Il 12 novembre è fissato un classico, Miami andrà a Tallahassee contro Florida State, l’anno prima a Miami gli ospiti avevano fatto il bello ed il cattivo tempo vincendo 24-7 e finendo dietro Penn State tra le indipendenti. Ma si avverte che il vento ha girato ed è ormai uragano, Miami vince grazie ad un field goal con zero sul cronometro, dopo che Florida a sua volta ne aveva fallito uno dieci minuti prima, il maggior possesso (32,10 contro 27,50) più primi down, più yards guadagnate poco contano, Miami vince 17-16 e termina l’anno #5.

Quindi, Orange Bowl Classic. 2 gennaio 1984.

Di fronte, Nebraska, una squadra che pare più uno schiacciasassi con 52 punti di media a partita e un percorso netto di 12-0. Formidabile compagine già definita come una delle migliori di sempre, punti deboli in attacco: zero. In difesa vulnerabili sui passaggi a media gittata e poco affidabili sui calci.
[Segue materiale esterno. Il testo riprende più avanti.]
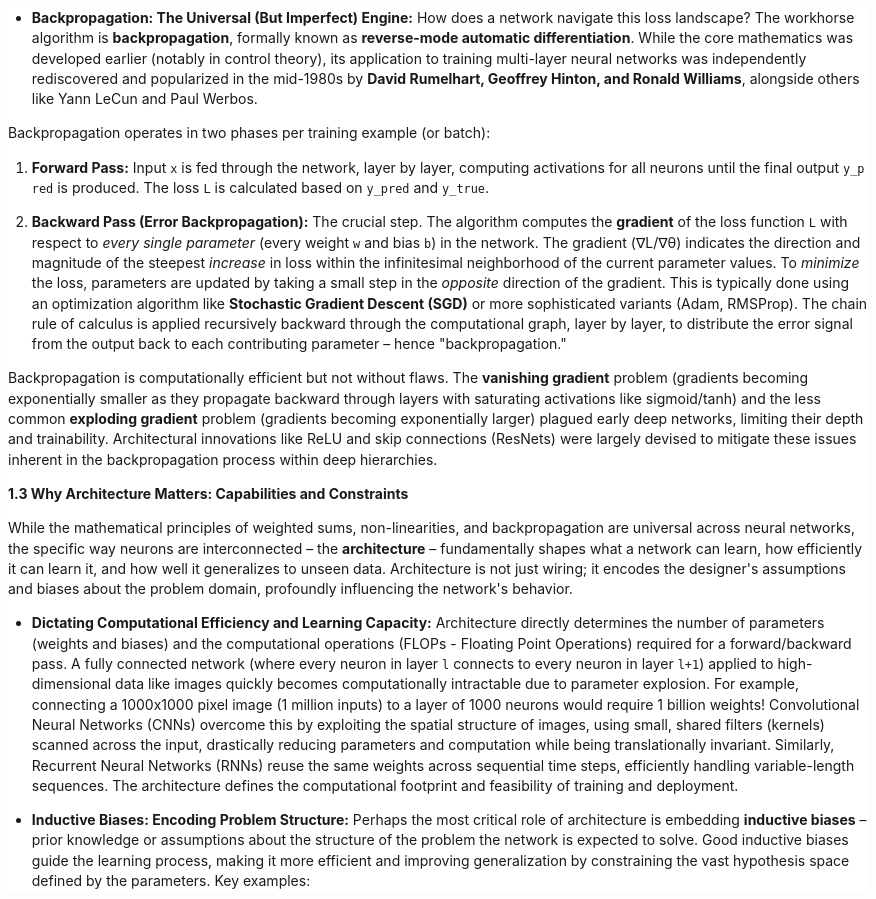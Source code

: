 *   **Backpropagation: The Universal (But Imperfect) Engine:** How does a network navigate this loss landscape? The workhorse algorithm is **backpropagation**, formally known as **reverse-mode automatic differentiation**. While the core mathematics was developed earlier (notably in control theory), its application to training multi-layer neural networks was independently rediscovered and popularized in the mid-1980s by **David Rumelhart, Geoffrey Hinton, and Ronald Williams**, alongside others like Yann LeCun and Paul Werbos.

Backpropagation operates in two phases per training example (or batch):

1.  **Forward Pass:** Input `x` is fed through the network, layer by layer, computing activations for all neurons until the final output `y_pred` is produced. The loss `L` is calculated based on `y_pred` and `y_true`.

2.  **Backward Pass (Error Backpropagation):** The crucial step. The algorithm computes the **gradient** of the loss function `L` with respect to *every single parameter* (every weight `w` and bias `b`) in the network. The gradient (∇L/∇θ) indicates the direction and magnitude of the steepest *increase* in loss within the infinitesimal neighborhood of the current parameter values. To *minimize* the loss, parameters are updated by taking a small step in the *opposite* direction of the gradient. This is typically done using an optimization algorithm like **Stochastic Gradient Descent (SGD)** or more sophisticated variants (Adam, RMSProp). The chain rule of calculus is applied recursively backward through the computational graph, layer by layer, to distribute the error signal from the output back to each contributing parameter – hence "backpropagation."

Backpropagation is computationally efficient but not without flaws. The **vanishing gradient** problem (gradients becoming exponentially smaller as they propagate backward through layers with saturating activations like sigmoid/tanh) and the less common **exploding gradient** problem (gradients becoming exponentially larger) plagued early deep networks, limiting their depth and trainability. Architectural innovations like ReLU and skip connections (ResNets) were largely devised to mitigate these issues inherent in the backpropagation process within deep hierarchies.

**1.3 Why Architecture Matters: Capabilities and Constraints**

While the mathematical principles of weighted sums, non-linearities, and backpropagation are universal across neural networks, the specific way neurons are interconnected – the **architecture** – fundamentally shapes what a network can learn, how efficiently it can learn it, and how well it generalizes to unseen data. Architecture is not just wiring; it encodes the designer's assumptions and biases about the problem domain, profoundly influencing the network's behavior.

*   **Dictating Computational Efficiency and Learning Capacity:** Architecture directly determines the number of parameters (weights and biases) and the computational operations (FLOPs - Floating Point Operations) required for a forward/backward pass. A fully connected network (where every neuron in layer `l` connects to every neuron in layer `l+1`) applied to high-dimensional data like images quickly becomes computationally intractable due to parameter explosion. For example, connecting a 1000x1000 pixel image (1 million inputs) to a layer of 1000 neurons would require 1 billion weights! Convolutional Neural Networks (CNNs) overcome this by exploiting the spatial structure of images, using small, shared filters (kernels) scanned across the input, drastically reducing parameters and computation while being translationally invariant. Similarly, Recurrent Neural Networks (RNNs) reuse the same weights across sequential time steps, efficiently handling variable-length sequences. The architecture defines the computational footprint and feasibility of training and deployment.

*   **Inductive Biases: Encoding Problem Structure:** Perhaps the most critical role of architecture is embedding **inductive biases** – prior knowledge or assumptions about the structure of the problem the network is expected to solve. Good inductive biases guide the learning process, making it more efficient and improving generalization by constraining the vast hypothesis space defined by the parameters. Key examples:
I bookmakers danno Nebraska vincente di undici punti e mezzo.

La partita, senza dilungarsi troppo, invece, non è drammatica fino all’ultimo quarto, quando Miami dilapida il vantaggio di 31-17 e Nebraska, sul 31-30 per Miami, tenta il tutto per tutto con una conversione da due. All’epoca non esisteva overtime, quindi il pareggio sarebbe rimasto come risultato finale. Più avanti Tom Osborne, coach di Nebraska, intervistato a riguardo disse che i suoi ragazzi avrebbero fatto lo stesso, perchè il pareggio non era la soluzione che sognavano, che volevano.

Fatto sta che il pareggio non uscì da quel Bowl, Ken Calhoun deviò un passaggio verso la destra dello schieramento di Nebraska tanto da far sbattere il pallone sul corpo di Jeff Smith e farlo ruzzolare a terra per far fallire la conversione e dare inaspettatamente la vittoria a Miami. Coincidenza volle che quell’anno anche la seconda del Rank, i Longhorns, perdesse il Cotton con Georgia, e la terza (Auburn) battesse Michigan di un miserevole 9-7. Gli Hurricanes, totalmente a sorpresa, furono incoronati campioni nazionali per la prima volta nella loro storia, aprendo un ciclo che avrebbe portato in Florida ben quattro titoli nazionali in dieci anni. Sport Illustrated del 9 gennaio titolerà Miracle in Miami.

Osborne, a quanto pare non pentito di quella coraggiosa e sfortunata decisione, si rifarà nella decade successiva portando Nebraska a tre titoli nazionali in quattro anni tra il 1994 ed il 1997.